WHAT TO PRODUCE:
For every record, give an exact copy that has no pictures in it.

====== DATASET ENTRIES

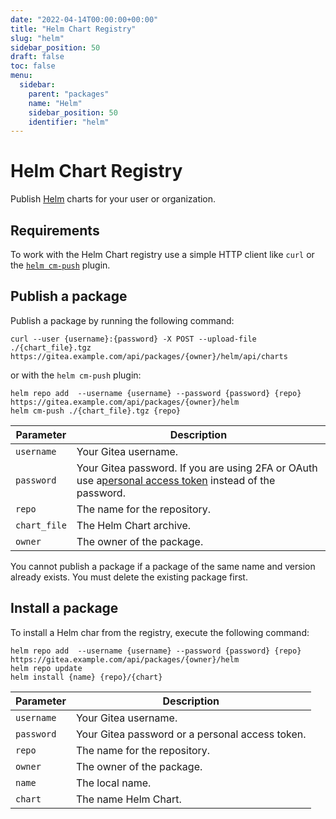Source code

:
 ```yaml
---
date: "2022-04-14T00:00:00+00:00"
title: "Helm Chart Registry"
slug: "helm"
sidebar_position: 50
draft: false
toc: false
menu:
  sidebar:
    parent: "packages"
    name: "Helm"
    sidebar_position: 50
    identifier: "helm"
---
```

# Helm Chart Registry

Publish [Helm](https://helm.sh/) charts for your user or organization.

## Requirements

To work with the Helm Chart registry use a simple HTTP client like `curl` or the [`helm cm-push`](https://github.com/chartmuseum/helm-push/) plugin.

## Publish a package

Publish a package by running the following command:

```shell
curl --user {username}:{password} -X POST --upload-file ./{chart_file}.tgz https://gitea.example.com/api/packages/{owner}/helm/api/charts
```

or with the `helm cm-push` plugin:

```shell
helm repo add  --username {username} --password {password} {repo} https://gitea.example.com/api/packages/{owner}/helm
helm cm-push ./{chart_file}.tgz {repo}
```

| Parameter      | Description                                                                                                                                    |
| -------------- | ---------------------------------------------------------------------------------------------------------------------------------------------- |
| `username`   | Your Gitea username.                                                                                                                           |
| `password`   | Your Gitea password. If you are using 2FA or OAuth use a[personal access token](development/api-usage.md#authentication) instead of the password. |
| `repo`       | The name for the repository.                                                                                                                   |
| `chart_file` | The Helm Chart archive.                                                                                                                        |
| `owner`      | The owner of the package.                                                                                                                      |

You cannot publish a package if a package of the same name and version already exists. You must delete the existing package first.

## Install a package

To install a Helm char from the registry, execute the following command:

```shell
helm repo add  --username {username} --password {password} {repo} https://gitea.example.com/api/packages/{owner}/helm
helm repo update
helm install {name} {repo}/{chart}
```

| Parameter    | Description                                     |
| ------------ | ----------------------------------------------- |
| `username` | Your Gitea username.                            |
| `password` | Your Gitea password or a personal access token. |
| `repo`     | The name for the repository.                    |
| `owner`    | The owner of the package.                       |
| `name`     | The local name.                                 |
| `chart`    | The name Helm Chart.                            |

============

RESULT OF THE EXERCISE:
Source code

:
 ```yaml
---
date: "2022-04-14T00:00:00+00:00"
title: "Helm Chart Registry"
slug: "helm"
sidebar_position: 50
draft: false
toc: false
menu:
  sidebar:
    parent: "packages"
    name: "Helm"
    sidebar_position: 50
    identifier: "helm"
---
```

# Helm Chart Registry

Publish [Helm](https://helm.sh/) charts for your user or organization.

## Requirements

To work with the Helm Chart registry use a simple HTTP client like `curl` or the [`helm cm-push`](https://github.com/chartmuseum/helm-push/) plugin.

## Publish a package

Publish a package by running the following command:

```shell
curl --user {username}:{password} -X POST --upload-file ./{chart_file}.tgz https://gitea.example.com/api/packages/{owner}/helm/api/charts
```

or with the `helm cm-push` plugin:

```shell
helm repo add  --username {username} --password {password} {repo} https://gitea.example.com/api/packages/{owner}/helm
helm cm-push ./{chart_file}.tgz {repo}
```

| Parameter      | Description                                                                                                                                    |
| -------------- | ---------------------------------------------------------------------------------------------------------------------------------------------- |
| `username`   | Your Gitea username.                                                                                                                           |
| `password`   | Your Gitea password. If you are using 2FA or OAuth use a[personal access token](development/api-usage.md#authentication) instead of the password. |
| `repo`       | The name for the repository.                                                                                                                   |
| `chart_file` | The Helm Chart archive.                                                                                                                        |
| `owner`      | The owner of the package.                                                                                                                      |

You cannot publish a package if a package of the same name and version already exists. You must delete the existing package first.

## Install a package

To install a Helm char from the registry, execute the following command:

```shell
helm repo add  --username {username} --password {password} {repo} https://gitea.example.com/api/packages/{owner}/helm
helm repo update
helm install {name} {repo}/{chart}
```

| Parameter    | Description                                     |
| ------------ | ----------------------------------------------- |
| `username` | Your Gitea username.                            |
| `password` | Your Gitea password or a personal access token. |
| `repo`     | The name for the repository.                    |
| `owner`    | The owner of the package.                       |
| `name`     | The local name.                                 |
| `chart`    | The name Helm Chart.                            |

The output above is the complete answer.